Description of problem: Restoring cluster to previous state after 4.6 to 4.7 upgrade results in machine-config operator in Degraded state. Version-Release number of selected component (if applicable): Upgrade from 4.6.9 to 4.7.0-fc.0 [kni@provisionhost-0-0 ~]$ ./openshift-baremetal-install version ./openshift-baremetal-install 4.6.9 built from commit a48ad4a15b42102d1747d2f5f3b635deffb950b5 release image registry.svc.ci.openshift.org/ocp/release@sha256:43d5c84169a4b3ff307c29d7374f6d69a707de15e9fa90ad352b432f77c0cead How reproducible: Every time. Steps to Reproduce: 1. Backup cluster. 2. Mirror release image to the disconnected registry. 3. Create ImageContentSourcePolicy. 4. Create ConfigMap for image signature. 5. Create custom upgrade graph. 6. Point CVO to custom upgrade graph. 7. Upgrade to 4.7 nightly. 8. Restore cluster to previous state (based on https://docs.openshift.com/container-platform/4.6/backup_and_restore/disaster_recovery/scenario-2-restoring-cluster-state.html) Actual results: machine-config operator is in degraded state after restore. Expected results: Cluster is restored to previous state. Additional info: Virtual env: 3 masters + 2 workers, disconnected deployment
Pretty sure this is because MCO started using ignition version 3.2 in 4.7 and MCD in 4.6 only understands up to 3.1. https://github.com/openshift/machine-config-operator/pull/2248
While I don't think y-stream downgrades are supported really, I was able to break out of this by: - `oc get mc -oyaml` on the MC currentConfig for each node type (currentConfig annotation on the Nodes) - delete all rendered MCs (one will be regenerated per node type) - edit currentConfig MCs from step 1, replacing ignition version 3.2.0 with 3.1.0 - recreate the currentConfig MCs with `oc create -f` - log into each node and delete /etc/machine-config-daemon/currentConfig Should get things moving.

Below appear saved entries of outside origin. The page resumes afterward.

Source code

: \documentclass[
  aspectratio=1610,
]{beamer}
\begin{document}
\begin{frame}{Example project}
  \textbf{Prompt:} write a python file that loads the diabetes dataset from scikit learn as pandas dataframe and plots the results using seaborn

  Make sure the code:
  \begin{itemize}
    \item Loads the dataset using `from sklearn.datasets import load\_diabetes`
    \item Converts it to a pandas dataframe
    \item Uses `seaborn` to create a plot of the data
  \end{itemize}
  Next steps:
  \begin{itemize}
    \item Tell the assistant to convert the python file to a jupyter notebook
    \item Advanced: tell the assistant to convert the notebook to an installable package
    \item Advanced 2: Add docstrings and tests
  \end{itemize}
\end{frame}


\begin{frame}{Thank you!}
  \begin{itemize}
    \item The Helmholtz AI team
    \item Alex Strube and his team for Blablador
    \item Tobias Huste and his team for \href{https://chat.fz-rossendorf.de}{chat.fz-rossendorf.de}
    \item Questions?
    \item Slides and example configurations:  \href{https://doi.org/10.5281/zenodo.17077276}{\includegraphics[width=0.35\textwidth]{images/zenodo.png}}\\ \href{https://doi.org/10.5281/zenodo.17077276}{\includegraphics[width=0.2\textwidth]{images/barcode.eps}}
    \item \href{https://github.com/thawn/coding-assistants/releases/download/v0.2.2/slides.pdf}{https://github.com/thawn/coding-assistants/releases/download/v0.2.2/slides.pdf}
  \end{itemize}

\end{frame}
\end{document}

Adding the Keywords because this bug blocks: the testing of https://issues.redhat.com/browse/API-1055 ; And the testing of downgrade cases of upgrade subteam.
Could you say more about why you are testing a downgrade path? The MCO has been operating under the understanding that we do not support downgrade paths. There might be some reasoning here that we are not understanding. Thank you for providing more context.
I think you meant to set needinfo on the reporter.
> Could you say more about why you are testing a downgrade path? The upgrade QE guys (like above Yang Yang) have downgrade test case. They say, though downgrade is not officially supported, Dev requires QE should have a basic check for downgrade. So that the cluster function can be ensured to work, when its upgrading hits problem and makes it go into urgent situation. In addition, while doing the basic checking for downgrade, QE hit / reported many issues which made the cluster malfunction, like bug 1907812, bug 1913620, bug 1916586 etc. But they were all fixed. This is why testing downgrade.
(In reply to Michelle Krejci from comment #5) > Could you say more about why you are testing a downgrade path? As Xingxing commented, we are testing disaster recovery as part of updates/upgrades testing on IPI BM.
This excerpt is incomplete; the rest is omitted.